- _Assigned task_:
Your answer should consist only of the lines below from the one with "removed (BREAKING CHANGES):**" through the one with "### 4. Unused Column Mapping (schema.py)", copied exactly.

Source texts of formatted documents
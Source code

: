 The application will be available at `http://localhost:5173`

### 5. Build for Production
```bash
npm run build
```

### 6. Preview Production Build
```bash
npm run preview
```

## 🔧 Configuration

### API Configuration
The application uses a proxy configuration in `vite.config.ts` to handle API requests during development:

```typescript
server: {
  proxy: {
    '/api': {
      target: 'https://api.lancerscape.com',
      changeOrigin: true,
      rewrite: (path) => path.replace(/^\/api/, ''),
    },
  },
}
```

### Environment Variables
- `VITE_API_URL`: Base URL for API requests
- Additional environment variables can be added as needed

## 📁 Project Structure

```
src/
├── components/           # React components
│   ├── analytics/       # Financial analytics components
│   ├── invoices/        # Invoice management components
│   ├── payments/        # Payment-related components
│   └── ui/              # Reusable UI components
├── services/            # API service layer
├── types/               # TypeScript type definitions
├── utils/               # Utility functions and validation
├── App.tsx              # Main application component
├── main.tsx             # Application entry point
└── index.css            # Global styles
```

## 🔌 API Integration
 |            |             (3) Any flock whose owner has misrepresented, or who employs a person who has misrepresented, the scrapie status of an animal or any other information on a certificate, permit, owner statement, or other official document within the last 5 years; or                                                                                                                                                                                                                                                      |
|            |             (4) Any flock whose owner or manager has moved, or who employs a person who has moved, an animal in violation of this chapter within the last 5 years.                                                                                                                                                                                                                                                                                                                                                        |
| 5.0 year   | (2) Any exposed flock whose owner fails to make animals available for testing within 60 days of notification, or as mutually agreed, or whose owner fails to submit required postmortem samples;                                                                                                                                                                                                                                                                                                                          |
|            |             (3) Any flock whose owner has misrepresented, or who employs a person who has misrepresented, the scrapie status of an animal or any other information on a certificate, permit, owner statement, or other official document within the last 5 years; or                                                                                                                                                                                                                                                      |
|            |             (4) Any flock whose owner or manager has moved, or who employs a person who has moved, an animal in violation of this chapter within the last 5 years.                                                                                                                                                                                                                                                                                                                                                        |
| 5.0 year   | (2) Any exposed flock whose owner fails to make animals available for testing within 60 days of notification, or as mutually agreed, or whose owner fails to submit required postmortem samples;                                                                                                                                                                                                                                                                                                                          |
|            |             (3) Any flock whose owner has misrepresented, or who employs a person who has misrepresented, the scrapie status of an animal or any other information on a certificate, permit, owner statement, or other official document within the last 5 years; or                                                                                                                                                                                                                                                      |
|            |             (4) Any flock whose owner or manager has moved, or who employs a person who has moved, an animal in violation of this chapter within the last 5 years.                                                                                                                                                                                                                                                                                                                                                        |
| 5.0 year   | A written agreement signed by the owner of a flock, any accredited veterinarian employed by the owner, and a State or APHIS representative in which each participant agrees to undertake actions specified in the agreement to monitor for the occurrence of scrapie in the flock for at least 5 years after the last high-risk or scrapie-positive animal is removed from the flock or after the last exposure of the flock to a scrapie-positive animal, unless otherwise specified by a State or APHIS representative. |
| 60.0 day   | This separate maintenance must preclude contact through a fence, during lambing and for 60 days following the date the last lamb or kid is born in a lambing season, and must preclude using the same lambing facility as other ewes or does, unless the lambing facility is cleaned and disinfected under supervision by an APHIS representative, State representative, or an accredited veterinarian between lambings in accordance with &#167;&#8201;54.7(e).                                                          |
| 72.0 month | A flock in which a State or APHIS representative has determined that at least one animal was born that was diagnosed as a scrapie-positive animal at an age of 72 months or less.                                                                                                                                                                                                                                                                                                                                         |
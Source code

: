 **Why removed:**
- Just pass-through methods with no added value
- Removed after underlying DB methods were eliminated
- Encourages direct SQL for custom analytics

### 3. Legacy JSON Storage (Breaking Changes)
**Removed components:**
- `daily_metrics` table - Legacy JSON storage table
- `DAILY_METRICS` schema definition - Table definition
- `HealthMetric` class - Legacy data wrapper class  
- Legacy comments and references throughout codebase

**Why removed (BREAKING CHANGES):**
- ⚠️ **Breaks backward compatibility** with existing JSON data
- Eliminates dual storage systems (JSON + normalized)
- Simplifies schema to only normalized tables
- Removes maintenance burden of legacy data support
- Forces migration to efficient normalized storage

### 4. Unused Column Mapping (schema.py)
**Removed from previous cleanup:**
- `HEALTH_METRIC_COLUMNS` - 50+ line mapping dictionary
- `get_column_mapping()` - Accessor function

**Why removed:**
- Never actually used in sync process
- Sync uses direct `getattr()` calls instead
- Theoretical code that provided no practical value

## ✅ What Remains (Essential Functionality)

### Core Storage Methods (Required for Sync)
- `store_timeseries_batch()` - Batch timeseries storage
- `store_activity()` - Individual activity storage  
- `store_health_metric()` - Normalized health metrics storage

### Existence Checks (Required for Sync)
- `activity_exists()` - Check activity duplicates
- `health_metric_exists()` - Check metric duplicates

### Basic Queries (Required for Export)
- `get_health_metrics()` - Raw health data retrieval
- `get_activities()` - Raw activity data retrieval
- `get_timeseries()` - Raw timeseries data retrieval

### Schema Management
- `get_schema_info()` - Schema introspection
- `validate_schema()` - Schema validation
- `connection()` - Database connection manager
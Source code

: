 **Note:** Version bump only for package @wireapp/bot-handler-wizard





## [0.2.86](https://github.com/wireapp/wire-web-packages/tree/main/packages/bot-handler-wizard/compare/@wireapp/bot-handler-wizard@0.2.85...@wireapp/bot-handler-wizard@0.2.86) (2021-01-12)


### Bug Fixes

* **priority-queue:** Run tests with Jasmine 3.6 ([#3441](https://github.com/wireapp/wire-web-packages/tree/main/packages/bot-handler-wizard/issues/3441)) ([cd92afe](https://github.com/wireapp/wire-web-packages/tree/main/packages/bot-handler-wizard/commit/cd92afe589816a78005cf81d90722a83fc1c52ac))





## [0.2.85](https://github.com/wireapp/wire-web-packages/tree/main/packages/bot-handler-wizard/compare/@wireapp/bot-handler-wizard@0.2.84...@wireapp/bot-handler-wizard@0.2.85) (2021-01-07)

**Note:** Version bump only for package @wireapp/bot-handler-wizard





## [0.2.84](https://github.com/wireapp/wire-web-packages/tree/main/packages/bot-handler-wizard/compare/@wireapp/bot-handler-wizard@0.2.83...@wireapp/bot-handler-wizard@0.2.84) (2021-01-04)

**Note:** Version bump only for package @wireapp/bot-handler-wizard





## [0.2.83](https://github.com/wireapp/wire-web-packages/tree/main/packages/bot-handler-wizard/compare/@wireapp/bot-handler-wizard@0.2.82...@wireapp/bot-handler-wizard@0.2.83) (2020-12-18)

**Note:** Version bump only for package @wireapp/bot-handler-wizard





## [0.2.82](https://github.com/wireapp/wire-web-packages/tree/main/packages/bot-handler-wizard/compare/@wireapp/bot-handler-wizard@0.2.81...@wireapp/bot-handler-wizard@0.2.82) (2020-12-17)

- _Written response_:
**Why removed (BREAKING CHANGES):**
- ⚠️ **Breaks backward compatibility** with existing JSON data
- Eliminates dual storage systems (JSON + normalized)
- Simplifies schema to only normalized tables
- Removes maintenance burden of legacy data support
- Forces migration to efficient normalized storage

### 4. Unused Column Mapping (schema.py)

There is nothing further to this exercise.